## Task prompt
Check which lines of the entries that follow hold "with", then give the number of those lines and nothing more.

## Records for this exercise
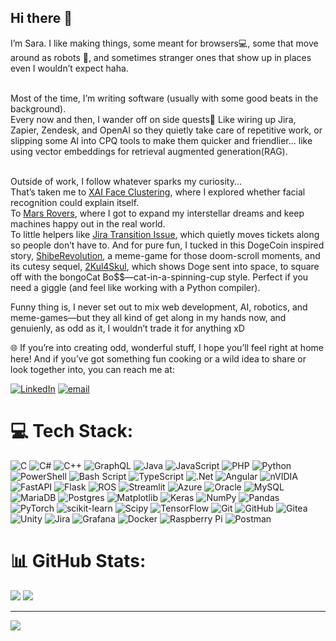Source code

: ## Hi there 👋

I’m Sara. I like making things, some meant for browsers💻, some that move around as robots 🤖, and sometimes stranger ones that show up in places even I wouldn’t expect haha.

<br>Most of the time, I’m writing software (usually with some good beats in the background).
<br>Every now and then, I wander off on side quests🫣 Like wiring up Jira, Zapier, Zendesk, and OpenAI so they quietly take care of repetitive work, or slipping some AI into CPQ tools to make them quicker and friendlier… like using vector embeddings for retrieval augmented generation(RAG).

<br>Outside of work, I follow whatever sparks my curiosity...
<br>That’s taken me to [XAI Face Clustering](https://github.com/karbolak/xai-face-clustering), where I explored whether facial recognition could explain itself.
<br>To [Mars Rovers](https://github.com/orgs/makercie-rug/teams/maintenance-onsite_2024), where I got to expand my interstellar dreams and keep machines happy out in the real world.
<br>To little helpers like [Jira Transition Issue](https://github.com/Elfsquad/jira-transition-issue), which quietly moves tickets along so people don’t have to.
And for pure fun, I tucked in this DogeCoin inspired story, [ShibeRevolution](https://github.com/KodeInInk/ShibeRevolution), a meme-game for those doom-scroll moments, and its cutesy sequel, [2Kul4Skul](https://github.com/KodeInInk/2Kul4Skul), which shows Doge sent into space, to square off with the bongoCat Bo$$—cat-in-a-spinning-cup style. Perfect if you need a giggle (and feel like working with a Python compiler).


Funny thing is, I never set out to mix web development, AI, robotics, and meme-games—but they all kind of get along in my hands now, and genuienly, as odd as it, I wouldn’t trade it for anything xD



🌐 If you’re into creating odd, wonderful stuff, I hope you’ll feel right at home here! And if you’ve got something fun cooking or a wild idea to share or look together into, you can reach me at:

[![LinkedIn](https://img.shields.io/badge/LinkedIn-%230077B5.svg?logo=linkedin&logoColor=white)](https://linkedin.com/in/sara-ana-bota-tothemoonxd) [![email](https://img.shields.io/badge/Email-D14836?logo=gmail&logoColor=white)](mailto:saraanabv@yahoo.com) 

# 💻 Tech Stack:
![C](https://img.shields.io/badge/c-%2300599C.svg?style=for-the-badge&logo=c&logoColor=white) ![C#](https://img.shields.io/badge/c%23-%23239120.svg?style=for-the-badge&logo=csharp&logoColor=white) ![C++](https://img.shields.io/badge/c++-%2300599C.svg?style=for-the-badge&logo=c%2B%2B&logoColor=white) ![GraphQL](https://img.shields.io/badge/-GraphQL-E10098?style=for-the-badge&logo=graphql&logoColor=white) ![Java](https://img.shields.io/badge/java-%23ED8B00.svg?style=for-the-badge&logo=openjdk&logoColor=white) ![JavaScript](https://img.shields.io/badge/javascript-%23323330.svg?style=for-the-badge&logo=javascript&logoColor=%23F7DF1E) ![PHP](https://img.shields.io/badge/php-%23777BB4.svg?style=for-the-badge&logo=php&logoColor=white) ![Python](https://img.shields.io/badge/python-3670A0?style=for-the-badge&logo=python&logoColor=ffdd54) ![PowerShell](https://img.shields.io/badge/PowerShell-%235391FE.svg?style=for-the-badge&logo=powershell&logoColor=white) ![Bash Script](https://img.shields.io/badge/bash_script-%23121011.svg?style=for-the-badge&logo=gnu-bash&logoColor=white) ![TypeScript](https://img.shields.io/badge/typescript-%23007ACC.svg?style=for-the-badge&logo=typescript&logoColor=white) ![.Net](https://img.shields.io/badge/.NET-5C2D91?style=for-the-badge&logo=.net&logoColor=white) ![Angular](https://img.shields.io/badge/angular-%23DD0031.svg?style=for-the-badge&logo=angular&logoColor=white) ![nVIDIA](https://img.shields.io/badge/cuda-000000.svg?style=for-the-badge&logo=nVIDIA&logoColor=green) ![FastAPI](https://img.shields.io/badge/FastAPI-005571?style=for-the-badge&logo=fastapi) ![Flask](https://img.shields.io/badge/flask-%23000.svg?style=for-the-badge&logo=flask&logoColor=white) ![ROS](https://img.shields.io/badge/ros-%230A0FF9.svg?style=for-the-badge&logo=ros&logoColor=white) ![Streamlit](https://img.shields.io/badge/Streamlit-%23FE4B4B.svg?style=for-the-badge&logo=streamlit&logoColor=white) ![Azure](https://img.shields.io/badge/azure-%230072C6.svg?style=for-the-badge&logo=microsoftazure&logoColor=white) ![Oracle](https://img.shields.io/badge/Oracle-F80000?style=for-the-badge&logo=oracle&logoColor=white) ![MySQL](https://img.shields.io/badge/mysql-4479A1.svg?style=for-the-badge&logo=mysql&logoColor=white) ![MariaDB](https://img.shields.io/badge/MariaDB-003545?style=for-the-badge&logo=mariadb&logoColor=white) ![Postgres](https://img.shields.io/badge/postgres-%23316192.svg?style=for-the-badge&logo=postgresql&logoColor=white) ![Matplotlib](https://img.shields.io/badge/Matplotlib-%23ffffff.svg?style=for-the-badge&logo=Matplotlib&logoColor=black) ![Keras](https://img.shields.io/badge/Keras-%23D00000.svg?style=for-the-badge&logo=Keras&logoColor=white) ![NumPy](https://img.shields.io/badge/numpy-%23013243.svg?style=for-the-badge&logo=numpy&logoColor=white) ![Pandas](https://img.shields.io/badge/pandas-%23150458.svg?style=for-the-badge&logo=pandas&logoColor=white) ![PyTorch](https://img.shields.io/badge/PyTorch-%23EE4C2C.svg?style=for-the-badge&logo=PyTorch&logoColor=white) ![scikit-learn](https://img.shields.io/badge/scikit--learn-%23F7931E.svg?style=for-the-badge&logo=scikit-learn&logoColor=white) ![Scipy](https://img.shields.io/badge/SciPy-%230C55A5.svg?style=for-the-badge&logo=scipy&logoColor=%white) ![TensorFlow](https://img.shields.io/badge/TensorFlow-%23FF6F00.svg?style=for-the-badge&logo=TensorFlow&logoColor=white) ![Git](https://img.shields.io/badge/git-%23F05033.svg?style=for-the-badge&logo=git&logoColor=white) ![GitHub](https://img.shields.io/badge/github-%23121011.svg?style=for-the-badge&logo=github&logoColor=white) ![Gitea](https://img.shields.io/badge/Gitea-34495E?style=for-the-badge&logo=gitea&logoColor=5D9425) ![Unity](https://img.shields.io/badge/unity-%23000000.svg?style=for-the-badge&logo=unity&logoColor=white) ![Jira](https://img.shields.io/badge/jira-%230A0FFF.svg?style=for-the-badge&logo=jira&logoColor=white) ![Grafana](https://img.shields.io/badge/grafana-%23F46800.svg?style=for-the-badge&logo=grafana&logoColor=white) ![Docker](https://img.shields.io/badge/docker-%230db7ed.svg?style=for-the-badge&logo=docker&logoColor=white) ![Raspberry Pi](https://img.shields.io/badge/-Raspberry_Pi-C51A4A?style=for-the-badge&logo=Raspberry-Pi) ![Postman](https://img.shields.io/badge/Postman-FF6C37?style=for-the-badge&logo=postman&logoColor=white)
# 📊 GitHub Stats:
![](https://github-readme-stats.vercel.app/api?username=kodeinink&theme=tokyonight&hide_border=false&include_all_commits=true&count_private=true)
![](https://nirzak-streak-stats.vercel.app/?user=kodeinink&theme=tokyonight&hide_border=false&hide_current_streak=true&exclude_days=Sat,Sun)<br/>

---
[![](https://visitcount.itsvg.in/api?id=kodeinink&icon=10&color=9)](https://visitcount.itsvg.in)

<!-- Proudly created with GPRM ( https://gprm.itsvg.in ) -->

## Solution to this problem
3